By Flossie Friedman
Hiking and being in nature has always been a source of strength and peace for me, as it is for many others. Peter’s Canyon and Irvine Regional Park had been a “go to” place for us until the fires a couple of years ago, when it felt like we were gawking at the destruction more than admiring the beauty. After last winter’s rains, though, we began to see the life and beauty returning. With many of the trees, the trunk and branches had been destroyed, but not the roots, so new shoots of green sprang from the charred ruins.

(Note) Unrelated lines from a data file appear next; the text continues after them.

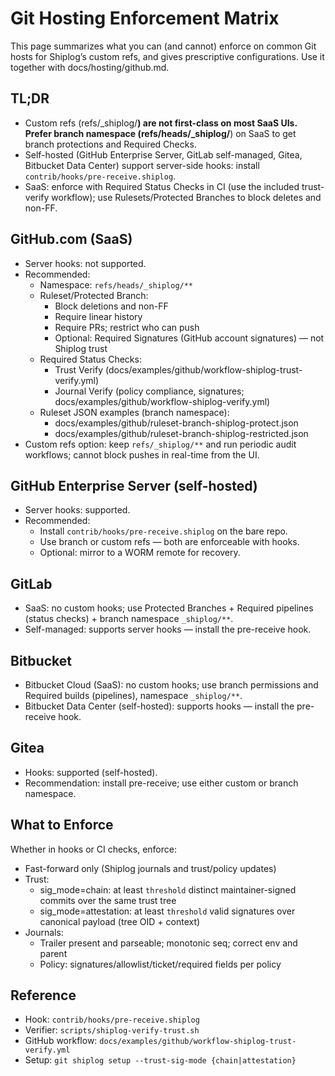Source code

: # Git Hosting Enforcement Matrix

This page summarizes what you can (and cannot) enforce on common Git hosts for Shiplog’s custom refs, and gives prescriptive configurations. Use it together with docs/hosting/github.md.

## TL;DR

- Custom refs (refs/_shiplog/**) are not first-class on most SaaS UIs. Prefer branch namespace (refs/heads/_shiplog/**) on SaaS to get branch protections and Required Checks.
- Self-hosted (GitHub Enterprise Server, GitLab self-managed, Gitea, Bitbucket Data Center) support server-side hooks: install `contrib/hooks/pre-receive.shiplog`.
- SaaS: enforce with Required Status Checks in CI (use the included trust-verify workflow); use Rulesets/Protected Branches to block deletes and non-FF.

## GitHub.com (SaaS)

- Server hooks: not supported.
- Recommended:
  - Namespace: `refs/heads/_shiplog/**`
  - Ruleset/Protected Branch:
    - Block deletions and non-FF
    - Require linear history
    - Require PRs; restrict who can push
    - Optional: Required Signatures (GitHub account signatures) — not Shiplog trust
  - Required Status Checks:
    - Trust Verify (docs/examples/github/workflow-shiplog-trust-verify.yml)
    - Journal Verify (policy compliance, signatures; docs/examples/github/workflow-shiplog-verify.yml)
  - Ruleset JSON examples (branch namespace):
    - docs/examples/github/ruleset-branch-shiplog-protect.json
    - docs/examples/github/ruleset-branch-shiplog-restricted.json
- Custom refs option: keep `refs/_shiplog/**` and run periodic audit workflows; cannot block pushes in real-time from the UI.

## GitHub Enterprise Server (self-hosted)

- Server hooks: supported.
- Recommended:
  - Install `contrib/hooks/pre-receive.shiplog` on the bare repo.
  - Use branch or custom refs — both are enforceable with hooks.
  - Optional: mirror to a WORM remote for recovery.

## GitLab

- SaaS: no custom hooks; use Protected Branches + Required pipelines (status checks) + branch namespace `_shiplog/**`.
- Self-managed: supports server hooks — install the pre-receive hook.

## Bitbucket

- Bitbucket Cloud (SaaS): no custom hooks; use branch permissions and Required builds (pipelines), namespace `_shiplog/**`.
- Bitbucket Data Center (self-hosted): supports hooks — install the pre-receive hook.

## Gitea

- Hooks: supported (self-hosted).
- Recommendation: install pre-receive; use either custom or branch namespace.

## What to Enforce

Whether in hooks or CI checks, enforce:
- Fast-forward only (Shiplog journals and trust/policy updates)
- Trust:
  - sig_mode=chain: at least `threshold` distinct maintainer-signed commits over the same trust tree
  - sig_mode=attestation: at least `threshold` valid signatures over canonical payload (tree OID + context)
- Journals:
  - Trailer present and parseable; monotonic seq; correct env and parent
  - Policy: signatures/allowlist/ticket/required fields per policy

## Reference

- Hook: `contrib/hooks/pre-receive.shiplog`
- Verifier: `scripts/shiplog-verify-trust.sh`
- GitHub workflow: `docs/examples/github/workflow-shiplog-trust-verify.yml`
- Setup: `git shiplog setup --trust-sig-mode {chain|attestation}`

We were recently in the Canadian Rockies and Glacier National Park where there have also been many wildfires, mostly from lightning strikes. Hiking through areas previously devastated by massive fires, we were treated to abundant wild flowers and lush new growth. We learned how the forests actually need the fires to regenerate, how some seeds only germinate when exposed to the scorching temperatures, how the carbon from the fires returns to the earth and fertilizes the new growth, and how the sunlight is now able to reach what was the forest floor, enabling new plants to grow.
I have felt a strong affinity to all of this regeneration, then realized that I was relating to it on a personal level. Seven years ago, I was battling cancer and it felt very much like my body was being assaulted by a wild fire. No platitudes, the battle was horrible and I have the scars to show for it. But here I am seven years later, stronger and full of life. I am not the same, but it’s healthy to not be the same. Like the forests, I endure in new and beautiful ways.
In this season of reflection, we all have scars that have made us who we are. We can choose to take advantage of the sunlight that can now get into our souls as a result of those scars and blossom in ways we never had thought possible.